Diyalog, Kuzu Postuna Sarılmış Bir İhanet Hareketidir – Lütfi Özşahin (Dinler Tarihi Uzmanı)
Almanya’dan ekranda bizi seyreden değerli bir okuyucum, dinlerarası diyaloga neden karşı olduğumu, diyalogun hiç mi iyi tarafı olmadığını vs yazmış. Bu kadar konferans vermemize ve bu konuda bir kitap yazmamıza rağmen, demek ki meseleyi iyi anlatamamışız. Şimdi niye karşı olduğumu, kısa maddeler şeklinde izah edeyim.
1.Öncelikle Efendimizin şahsiyetli ve Kur’an merkezli önderliğinde, Ali İmran suresinin 64. ayetinde buyrulduğu şekliyle diyalogun sürdürülebilir olduğunu söyleyebilirim:
“Ey kitap ehli, sizinle bizim aramızda ortak eşit bir kelimeye gelin, Allah’tan başkasına ibadet etmeyelim, ona hiçbir şeyi ortak koşmayalım ve birbirimizi Allah’tan başka rab edinmeyelim.”
Dikkat edilirse ayet, diyaologun ön şartı olarak tevhidi ortaya koymaktadır. Çünkü müesses kilise (Tüm Katolik, Ortodoks ve Protestanlar buna dâhildir. Zira bu üç mezhebe göre de, Hz. İsa, Tanrı-Baba’nın yeryüzünde insan suretindeki mücessem şeklidir.) Paganizm’den mülhem Teslis’i (Üçlü İlah anlayışını) Hıristiyanlara dayatmışlardır. Karşı çıkan tevhid grupları, Arius gibi katledilmişlerdir. Demek ki onlar tesliste direttikleri sürece, teolojik düzlemde diyalogun anlamı yoktur
2-Müesses Kilise, İslam’ı ve onun Peygamberini, asla vahyi anlamda din olarak kabul etmez. İslam, sadece sosyolojik anlamda heterodoks (sapkın) bir dindir. Peygamberi Muhammed (as) hâşâ, “Anti-christ”, yani şeytandır. Zira diyalogcular açık olarak şunu söylerler:
“Eğer biz Hz. Muhammed’i peygamber veyahut Kur’an’ı ‘Vahyi Kitap’ olarak kabul edersek, o zaman Hıristiyan olmamızın anlamı kalmaz”

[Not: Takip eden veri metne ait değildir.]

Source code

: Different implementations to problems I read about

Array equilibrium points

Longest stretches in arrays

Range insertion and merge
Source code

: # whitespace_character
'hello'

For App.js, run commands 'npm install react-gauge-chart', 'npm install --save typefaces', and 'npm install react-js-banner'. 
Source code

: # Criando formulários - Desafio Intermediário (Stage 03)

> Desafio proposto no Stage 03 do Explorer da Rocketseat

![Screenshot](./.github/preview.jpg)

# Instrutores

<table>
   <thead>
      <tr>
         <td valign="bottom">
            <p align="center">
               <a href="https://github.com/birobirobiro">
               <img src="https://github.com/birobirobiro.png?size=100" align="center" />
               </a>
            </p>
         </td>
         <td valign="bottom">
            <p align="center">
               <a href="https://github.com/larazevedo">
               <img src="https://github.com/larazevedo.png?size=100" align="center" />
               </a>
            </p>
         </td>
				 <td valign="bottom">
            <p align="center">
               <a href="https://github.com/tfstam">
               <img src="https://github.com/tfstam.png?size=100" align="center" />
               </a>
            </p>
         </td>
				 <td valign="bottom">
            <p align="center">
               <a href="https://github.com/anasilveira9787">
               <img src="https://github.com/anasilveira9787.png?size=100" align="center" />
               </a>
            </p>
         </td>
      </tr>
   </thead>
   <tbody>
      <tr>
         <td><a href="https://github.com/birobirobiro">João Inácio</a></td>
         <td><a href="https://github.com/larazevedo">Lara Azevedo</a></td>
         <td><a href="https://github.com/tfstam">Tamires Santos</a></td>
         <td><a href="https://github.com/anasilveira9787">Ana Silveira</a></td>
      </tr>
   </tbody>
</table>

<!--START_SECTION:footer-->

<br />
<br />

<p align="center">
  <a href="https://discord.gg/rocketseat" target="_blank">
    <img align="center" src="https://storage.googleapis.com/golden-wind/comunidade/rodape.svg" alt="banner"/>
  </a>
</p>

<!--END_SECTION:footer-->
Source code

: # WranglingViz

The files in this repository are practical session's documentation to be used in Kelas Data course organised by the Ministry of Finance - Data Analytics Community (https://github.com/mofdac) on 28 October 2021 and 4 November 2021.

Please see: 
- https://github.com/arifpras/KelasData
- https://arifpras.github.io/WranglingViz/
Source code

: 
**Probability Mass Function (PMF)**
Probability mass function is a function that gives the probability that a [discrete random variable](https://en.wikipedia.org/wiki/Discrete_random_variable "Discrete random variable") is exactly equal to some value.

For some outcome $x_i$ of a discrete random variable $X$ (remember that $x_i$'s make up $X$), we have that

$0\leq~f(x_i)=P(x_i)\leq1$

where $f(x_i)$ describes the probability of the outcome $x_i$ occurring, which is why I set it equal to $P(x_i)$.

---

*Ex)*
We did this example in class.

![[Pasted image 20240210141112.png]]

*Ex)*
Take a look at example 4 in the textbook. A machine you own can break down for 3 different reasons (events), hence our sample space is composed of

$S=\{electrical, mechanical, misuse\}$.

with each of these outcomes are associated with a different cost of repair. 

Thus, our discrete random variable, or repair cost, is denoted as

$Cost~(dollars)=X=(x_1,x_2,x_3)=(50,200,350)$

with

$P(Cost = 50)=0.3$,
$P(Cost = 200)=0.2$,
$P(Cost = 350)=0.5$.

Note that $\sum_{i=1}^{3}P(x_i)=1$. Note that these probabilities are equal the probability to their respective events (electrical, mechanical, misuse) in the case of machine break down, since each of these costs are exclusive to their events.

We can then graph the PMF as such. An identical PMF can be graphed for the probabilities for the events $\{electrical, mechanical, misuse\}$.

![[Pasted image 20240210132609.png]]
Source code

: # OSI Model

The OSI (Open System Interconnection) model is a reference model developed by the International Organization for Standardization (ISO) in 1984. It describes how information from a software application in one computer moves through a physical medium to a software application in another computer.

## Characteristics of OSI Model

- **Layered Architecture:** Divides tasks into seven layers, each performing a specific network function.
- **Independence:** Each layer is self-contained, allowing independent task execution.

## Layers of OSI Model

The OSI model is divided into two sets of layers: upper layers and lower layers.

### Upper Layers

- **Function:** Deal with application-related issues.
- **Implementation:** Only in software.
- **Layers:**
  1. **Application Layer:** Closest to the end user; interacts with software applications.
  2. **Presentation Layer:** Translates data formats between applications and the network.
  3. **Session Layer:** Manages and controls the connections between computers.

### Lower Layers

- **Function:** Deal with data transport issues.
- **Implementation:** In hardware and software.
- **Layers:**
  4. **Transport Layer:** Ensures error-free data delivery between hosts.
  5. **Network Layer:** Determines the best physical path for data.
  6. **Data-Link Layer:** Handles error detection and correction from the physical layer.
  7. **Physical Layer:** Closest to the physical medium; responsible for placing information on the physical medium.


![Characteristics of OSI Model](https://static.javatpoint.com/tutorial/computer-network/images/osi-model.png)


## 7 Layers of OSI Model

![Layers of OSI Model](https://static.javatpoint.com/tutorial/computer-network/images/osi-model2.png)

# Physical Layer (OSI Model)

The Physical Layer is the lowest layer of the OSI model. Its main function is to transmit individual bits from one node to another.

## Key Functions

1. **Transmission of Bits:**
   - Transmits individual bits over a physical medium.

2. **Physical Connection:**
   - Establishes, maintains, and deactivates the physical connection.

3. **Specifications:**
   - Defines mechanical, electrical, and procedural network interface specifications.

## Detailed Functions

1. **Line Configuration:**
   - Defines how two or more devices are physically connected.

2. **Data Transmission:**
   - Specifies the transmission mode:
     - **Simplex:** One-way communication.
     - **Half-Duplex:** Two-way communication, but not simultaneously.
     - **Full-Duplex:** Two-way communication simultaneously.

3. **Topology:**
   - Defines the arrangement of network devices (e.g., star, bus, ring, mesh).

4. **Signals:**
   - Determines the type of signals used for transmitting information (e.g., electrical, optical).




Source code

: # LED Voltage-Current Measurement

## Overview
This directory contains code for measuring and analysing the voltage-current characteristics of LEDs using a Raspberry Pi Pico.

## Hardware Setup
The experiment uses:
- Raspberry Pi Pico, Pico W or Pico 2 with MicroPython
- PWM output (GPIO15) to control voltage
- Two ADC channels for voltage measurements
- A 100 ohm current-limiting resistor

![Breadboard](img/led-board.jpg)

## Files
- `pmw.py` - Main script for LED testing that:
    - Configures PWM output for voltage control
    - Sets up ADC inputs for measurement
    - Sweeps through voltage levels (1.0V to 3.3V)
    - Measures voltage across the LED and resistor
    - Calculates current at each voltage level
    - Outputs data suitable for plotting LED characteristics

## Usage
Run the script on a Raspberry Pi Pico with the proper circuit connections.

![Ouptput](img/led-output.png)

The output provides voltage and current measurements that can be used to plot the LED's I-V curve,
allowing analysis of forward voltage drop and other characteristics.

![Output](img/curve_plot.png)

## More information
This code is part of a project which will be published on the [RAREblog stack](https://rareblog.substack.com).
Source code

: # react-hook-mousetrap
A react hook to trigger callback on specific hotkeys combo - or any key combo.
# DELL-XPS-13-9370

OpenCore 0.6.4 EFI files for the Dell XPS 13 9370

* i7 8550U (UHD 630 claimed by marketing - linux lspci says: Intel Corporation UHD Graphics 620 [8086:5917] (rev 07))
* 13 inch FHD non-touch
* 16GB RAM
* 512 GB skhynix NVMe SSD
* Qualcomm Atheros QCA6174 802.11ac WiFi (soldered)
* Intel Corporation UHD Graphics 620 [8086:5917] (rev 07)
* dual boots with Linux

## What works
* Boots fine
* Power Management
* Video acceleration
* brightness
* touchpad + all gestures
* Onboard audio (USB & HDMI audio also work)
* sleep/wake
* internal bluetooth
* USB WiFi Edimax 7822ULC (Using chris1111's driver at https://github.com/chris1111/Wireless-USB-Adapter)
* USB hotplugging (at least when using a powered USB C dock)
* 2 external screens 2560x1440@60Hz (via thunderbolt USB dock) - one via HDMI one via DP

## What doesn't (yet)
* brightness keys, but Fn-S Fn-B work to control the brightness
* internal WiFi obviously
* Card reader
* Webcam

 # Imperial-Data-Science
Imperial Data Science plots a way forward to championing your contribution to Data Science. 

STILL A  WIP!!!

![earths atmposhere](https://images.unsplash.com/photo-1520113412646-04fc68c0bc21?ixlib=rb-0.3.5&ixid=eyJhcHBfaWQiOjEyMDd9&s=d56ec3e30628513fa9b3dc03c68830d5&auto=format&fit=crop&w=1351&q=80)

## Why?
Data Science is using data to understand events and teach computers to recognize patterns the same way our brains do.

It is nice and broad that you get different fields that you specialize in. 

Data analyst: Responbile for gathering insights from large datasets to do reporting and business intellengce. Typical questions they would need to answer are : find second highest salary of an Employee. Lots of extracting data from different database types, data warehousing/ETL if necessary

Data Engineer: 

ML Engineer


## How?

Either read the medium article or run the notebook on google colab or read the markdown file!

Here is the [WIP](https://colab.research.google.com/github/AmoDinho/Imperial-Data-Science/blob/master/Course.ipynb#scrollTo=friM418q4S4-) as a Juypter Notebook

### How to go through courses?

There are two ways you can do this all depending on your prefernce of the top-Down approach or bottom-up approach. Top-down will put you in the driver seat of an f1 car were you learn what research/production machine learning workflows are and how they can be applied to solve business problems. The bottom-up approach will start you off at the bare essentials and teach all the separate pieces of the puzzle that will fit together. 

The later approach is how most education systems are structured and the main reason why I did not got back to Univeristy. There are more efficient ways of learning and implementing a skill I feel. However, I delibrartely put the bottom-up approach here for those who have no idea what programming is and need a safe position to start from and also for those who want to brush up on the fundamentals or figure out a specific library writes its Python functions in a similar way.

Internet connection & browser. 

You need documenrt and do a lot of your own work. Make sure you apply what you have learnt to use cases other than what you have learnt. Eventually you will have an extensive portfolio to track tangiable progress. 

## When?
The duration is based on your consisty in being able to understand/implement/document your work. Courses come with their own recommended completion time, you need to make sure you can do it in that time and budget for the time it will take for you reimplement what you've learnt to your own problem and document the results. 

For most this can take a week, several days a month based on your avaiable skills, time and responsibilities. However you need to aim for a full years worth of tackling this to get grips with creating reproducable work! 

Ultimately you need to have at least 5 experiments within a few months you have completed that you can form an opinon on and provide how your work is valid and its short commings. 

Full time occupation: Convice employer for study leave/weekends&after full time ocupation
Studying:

3-Diyalog, bir Vatikan projesidir. Amacı da barışı filan korumak değil, aksine, Müslümanları kimliksizleştirmek ve Hıristiyanlaştırmaktır. Yani diyalogun öznesi Vatikan, nesnesi ise Müslümanlardır. Zira diyalogu başlatan Papa 23. John ve onun ölümünden sonra devam ettiren Papa 6. Paul, yaptıkları konuşmalarda; Müslümanlarla yaptıkları diyalogun esas gayesinin, İbrahim’i gelenekten gelen Müslümanlara, Matta İncilinin de öngördüğü şekilde, İsa-Tanrının kurtarıcı misyonunu anlatarak, İncil’in mesajını onlara ulaştırmak olduğunu açıkça söyler. Zaten bundan dolayıdır ki, diyalogun teorisyenlerinden olan Kardinal Francis Arinze, diyaloga katılan Hıristiyan katılımcıyı “holy pilgrim” (kutsal hacı) olarak yâd eder.
4-Diyalogu savunan İnkluvistler (Yani Kapsayıcılar. Örneğin John Hick, Mc. Grath) Makyevelist bir yaklaşım sergilerler. Biz İslam dairesi içerisinde de Tanrı kavramının bilinebileceğini kabul etsek bile, “son kurtuluşun” (Final / Salvation) İsa’nın tanrılığının ve kurtarıcı misyonu ile olabileceğinden vazgeçemeyiz fikrini savunurlar. Ne ilginç değil mi, Türkiye’de İslam tandanslı bir dergi tam bu mesajla örtüşür şekilde “insanlık Mesih’i bekliyor” diye manşet atmakta ve meşhur tefsircileri de, “İsa’nın şahsında buluşabiliriz” şeklinde görüş belirtmektedir. Hangi İsa; Tanrı İsa mı, yoksa sadece Resul ve nebi olan Kur’an-ı Kerim’in İsa’sı mı?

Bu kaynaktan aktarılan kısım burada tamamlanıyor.